Kenya’s Economy: Kenya is strategically located within easy reach of various markets in the region and the destination of its exports has been the European Community (EC) countries, USA and other African countries.
The Government of Kenya has been very keen to implement economic liberalization and has instituted various reforms. This has led to better economic performance and an improved environment for conducting business.
The country has in the last few decades tried to reduce dependence on the traditional agricultural export commodities such as tea and coffee and has made serious efforts to promote non-traditional exports such as horticultural crops, Manufactures, and most recently the export of services. Services such as banking, insurance and business have also grown and the country’s currency, the Kenya Shilling, remains fairly stable.
Kenya is host to numerous multi-national corporations, majority of which are from USA, United Kingdom, Germany and the Far East, and has for a long time been viewed as a gateway to the wider East African region.
The Government of Kenya is taking a variety of steps to create an enabling environment for both foreign and domestic investment. This is in line with the Government’s Economic Recovery Strategy for Wealth and Employment Creation(2003-2007), which is focused on the promises contained in the manifesto of the ruling party, the National Rainbow Coalition (NARC).

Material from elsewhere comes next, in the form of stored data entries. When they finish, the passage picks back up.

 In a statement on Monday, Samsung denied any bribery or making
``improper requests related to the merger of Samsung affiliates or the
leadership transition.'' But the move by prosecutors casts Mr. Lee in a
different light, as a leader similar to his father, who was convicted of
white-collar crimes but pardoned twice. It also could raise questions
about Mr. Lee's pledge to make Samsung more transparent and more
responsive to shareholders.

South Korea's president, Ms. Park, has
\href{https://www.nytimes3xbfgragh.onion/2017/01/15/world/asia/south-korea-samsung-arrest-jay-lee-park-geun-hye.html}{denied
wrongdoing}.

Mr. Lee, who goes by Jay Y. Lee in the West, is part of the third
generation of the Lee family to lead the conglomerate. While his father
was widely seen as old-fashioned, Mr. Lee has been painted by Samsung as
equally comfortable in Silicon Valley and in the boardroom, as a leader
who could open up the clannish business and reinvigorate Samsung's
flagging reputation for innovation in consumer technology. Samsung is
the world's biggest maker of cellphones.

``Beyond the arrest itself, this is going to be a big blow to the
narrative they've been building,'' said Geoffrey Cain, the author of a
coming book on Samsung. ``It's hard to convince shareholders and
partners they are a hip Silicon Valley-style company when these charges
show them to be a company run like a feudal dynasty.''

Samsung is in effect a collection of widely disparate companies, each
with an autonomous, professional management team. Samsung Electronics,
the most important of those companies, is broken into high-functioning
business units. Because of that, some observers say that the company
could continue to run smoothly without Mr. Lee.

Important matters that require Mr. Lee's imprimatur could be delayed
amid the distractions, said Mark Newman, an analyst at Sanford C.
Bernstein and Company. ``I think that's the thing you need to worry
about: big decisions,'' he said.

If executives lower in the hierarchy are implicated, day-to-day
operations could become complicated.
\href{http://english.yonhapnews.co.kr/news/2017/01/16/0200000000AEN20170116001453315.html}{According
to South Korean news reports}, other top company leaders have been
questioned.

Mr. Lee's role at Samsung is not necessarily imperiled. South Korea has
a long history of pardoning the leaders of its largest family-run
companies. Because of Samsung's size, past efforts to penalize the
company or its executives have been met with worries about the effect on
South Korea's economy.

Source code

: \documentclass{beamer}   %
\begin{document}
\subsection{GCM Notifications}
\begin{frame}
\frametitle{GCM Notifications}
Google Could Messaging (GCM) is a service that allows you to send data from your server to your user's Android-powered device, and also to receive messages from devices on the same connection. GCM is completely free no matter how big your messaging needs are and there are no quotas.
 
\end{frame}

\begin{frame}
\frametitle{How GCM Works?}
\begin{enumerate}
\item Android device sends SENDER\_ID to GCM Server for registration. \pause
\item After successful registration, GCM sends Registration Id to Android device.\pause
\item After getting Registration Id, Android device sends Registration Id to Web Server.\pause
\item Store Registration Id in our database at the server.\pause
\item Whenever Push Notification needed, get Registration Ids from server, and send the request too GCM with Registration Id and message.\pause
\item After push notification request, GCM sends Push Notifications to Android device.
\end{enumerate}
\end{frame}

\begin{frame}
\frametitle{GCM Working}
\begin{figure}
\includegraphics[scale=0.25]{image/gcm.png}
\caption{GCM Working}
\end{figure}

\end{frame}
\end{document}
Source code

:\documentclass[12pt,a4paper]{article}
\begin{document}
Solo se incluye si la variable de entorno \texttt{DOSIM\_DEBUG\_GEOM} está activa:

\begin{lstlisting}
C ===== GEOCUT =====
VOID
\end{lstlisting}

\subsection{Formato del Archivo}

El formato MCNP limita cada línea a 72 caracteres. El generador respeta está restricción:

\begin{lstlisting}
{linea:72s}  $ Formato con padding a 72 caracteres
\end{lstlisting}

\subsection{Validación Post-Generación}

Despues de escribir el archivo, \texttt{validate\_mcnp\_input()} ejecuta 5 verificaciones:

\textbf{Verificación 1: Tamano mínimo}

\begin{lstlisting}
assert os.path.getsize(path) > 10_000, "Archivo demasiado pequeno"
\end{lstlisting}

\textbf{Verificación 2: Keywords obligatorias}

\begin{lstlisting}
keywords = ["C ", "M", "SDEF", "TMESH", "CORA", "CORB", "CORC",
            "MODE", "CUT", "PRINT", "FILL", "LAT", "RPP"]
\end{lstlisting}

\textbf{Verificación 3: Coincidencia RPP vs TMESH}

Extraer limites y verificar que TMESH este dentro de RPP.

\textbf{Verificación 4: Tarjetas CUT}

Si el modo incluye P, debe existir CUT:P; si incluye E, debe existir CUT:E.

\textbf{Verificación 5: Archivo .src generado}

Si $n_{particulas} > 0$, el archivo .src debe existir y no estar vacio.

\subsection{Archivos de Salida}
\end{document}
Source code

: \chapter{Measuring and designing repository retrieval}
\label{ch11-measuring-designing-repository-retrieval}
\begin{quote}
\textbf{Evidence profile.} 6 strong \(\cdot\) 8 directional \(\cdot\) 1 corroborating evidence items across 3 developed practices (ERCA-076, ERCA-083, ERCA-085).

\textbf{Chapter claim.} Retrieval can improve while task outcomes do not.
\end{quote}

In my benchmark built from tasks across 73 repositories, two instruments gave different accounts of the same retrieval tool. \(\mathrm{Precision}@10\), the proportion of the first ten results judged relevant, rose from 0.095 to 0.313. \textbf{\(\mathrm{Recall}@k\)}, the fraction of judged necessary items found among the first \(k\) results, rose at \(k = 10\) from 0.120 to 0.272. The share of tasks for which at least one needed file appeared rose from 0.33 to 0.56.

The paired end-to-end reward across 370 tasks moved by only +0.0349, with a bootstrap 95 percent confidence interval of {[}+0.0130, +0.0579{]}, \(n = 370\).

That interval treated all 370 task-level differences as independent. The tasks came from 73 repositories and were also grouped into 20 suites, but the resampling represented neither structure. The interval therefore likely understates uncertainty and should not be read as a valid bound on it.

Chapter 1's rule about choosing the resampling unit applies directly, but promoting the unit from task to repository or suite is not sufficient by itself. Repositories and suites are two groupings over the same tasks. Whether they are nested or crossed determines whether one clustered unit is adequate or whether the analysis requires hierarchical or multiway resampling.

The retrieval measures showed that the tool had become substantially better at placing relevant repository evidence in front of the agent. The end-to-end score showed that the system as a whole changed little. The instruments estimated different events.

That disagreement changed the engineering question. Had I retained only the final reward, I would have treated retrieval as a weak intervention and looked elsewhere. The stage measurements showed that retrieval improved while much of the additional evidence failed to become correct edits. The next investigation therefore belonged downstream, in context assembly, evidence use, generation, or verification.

Priorities are investment in infrastructure and improving access to education and health services. Also at the top of the agenda are fighting corruption and promoting good governance. Kenya’s economy has been improving after years of poor performance, and posted real economic growth.
Agriculture remains the dominant sector, it contributed 24% to the GDP in 2003. Nevertheless, other sectors like manufacturing, tourism and business services also make significant contributions (Figure II.1). Growth in agriculture increased to1.5% in 2003, up from 0.7% in 2002, while the manufacturing sector grew by 1.4% in 2003, up from 1.2% in 2002 and 0.8% in 2001.
This modest positive growth was mainly attributable to tight fiscal and monetary policies, stable exchange rates, low demand for imports, low food prices and stable petroleum prices. Considering sub-Saharan Africa’s (excluding South Africa) GDP growth of 3.6% in 2003.Kenya’s economic performance can be said to be no more than fair.